__Excerpts from a dataset__.
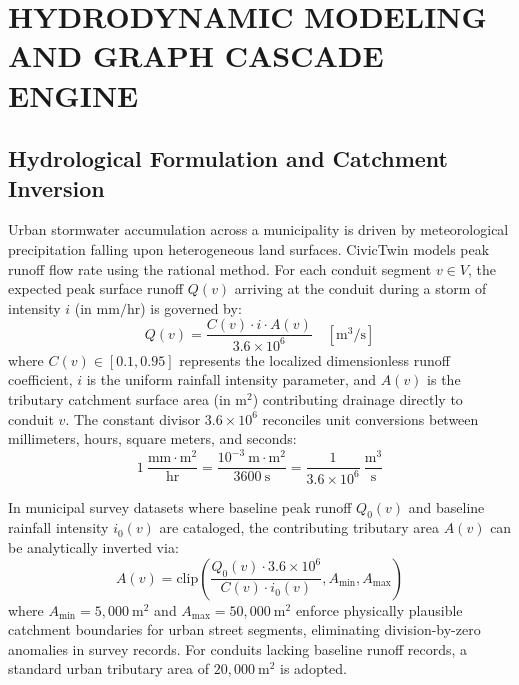 \chapter{HYDRODYNAMIC MODELING AND GRAPH CASCADE ENGINE}

\section{Hydrological Formulation and Catchment Inversion}
Urban stormwater accumulation across a municipality is driven by meteorological precipitation falling upon heterogeneous land surfaces. CivicTwin models peak runoff flow rate using the rational method. For each conduit segment $v \in V$, the expected peak surface runoff $Q(v)$ arriving at the conduit during a storm of intensity $i$ (in $\text{mm}/\text{hr}$) is governed by:
\begin{equation}
Q(v) = \frac{C(v) \cdot i \cdot A(v)}{3.6 \times 10^6} \quad [\text{m}^3/\text{s}]
\label{eqn:rational_specific}
\end{equation}
where $C(v) \in [0.1, 0.95]$ represents the localized dimensionless runoff coefficient, $i$ is the uniform rainfall intensity parameter, and $A(v)$ is the tributary catchment surface area (in $\text{m}^2$) contributing drainage directly to conduit $v$. The constant divisor $3.6 \times 10^6$ reconciles unit conversions between millimeters, hours, square meters, and seconds:
\begin{equation}
1~\frac{\text{mm} \cdot \text{m}^2}{\text{hr}} = \frac{10^{-3}~\text{m} \cdot \text{m}^2}{3600~\text{s}} = \frac{1}{3.6 \times 10^6}~\frac{\text{m}^3}{\text{s}}
\end{equation}

In municipal survey datasets where baseline peak runoff $Q_0(v)$ and baseline rainfall intensity $i_0(v)$ are cataloged, the contributing tributary area $A(v)$ can be analytically inverted via:
\begin{equation}
A(v) = \text{clip}\left(\frac{Q_0(v) \cdot 3.6 \times 10^6}{C(v) \cdot i_0(v)}, A_{\min}, A_{\max}\right)
\label{eqn:area_inversion}
\end{equation}
where $A_{\min} = 5{,}000~\text{m}^2$ and $A_{\max} = 50{,}000~\text{m}^2$ enforce physically plausible catchment boundaries for urban street segments, eliminating division-by-zero anomalies in survey records. For conduits lacking baseline runoff records, a standard urban tributary area of $20{,}000~\text{m}^2$ is adopted.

__Work order__. Copy the lines above that hold the word "cdot".

__Written solution__.
Q(v) = \frac{C(v) \cdot i \cdot A(v)}{3.6 \times 10^6} \quad [\text{m}^3/\text{s}]
1~\frac{\text{mm} \cdot \text{m}^2}{\text{hr}} = \frac{10^{-3}~\text{m} \cdot \text{m}^2}{3600~\text{s}} = \frac{1}{3.6 \times 10^6}~\frac{\text{m}^3}{\text{s}}
A(v) = \text{clip}\left(\frac{Q_0(v) \cdot 3.6 \times 10^6}{C(v) \cdot i_0(v)}, A_{\min}, A_{\max}\right)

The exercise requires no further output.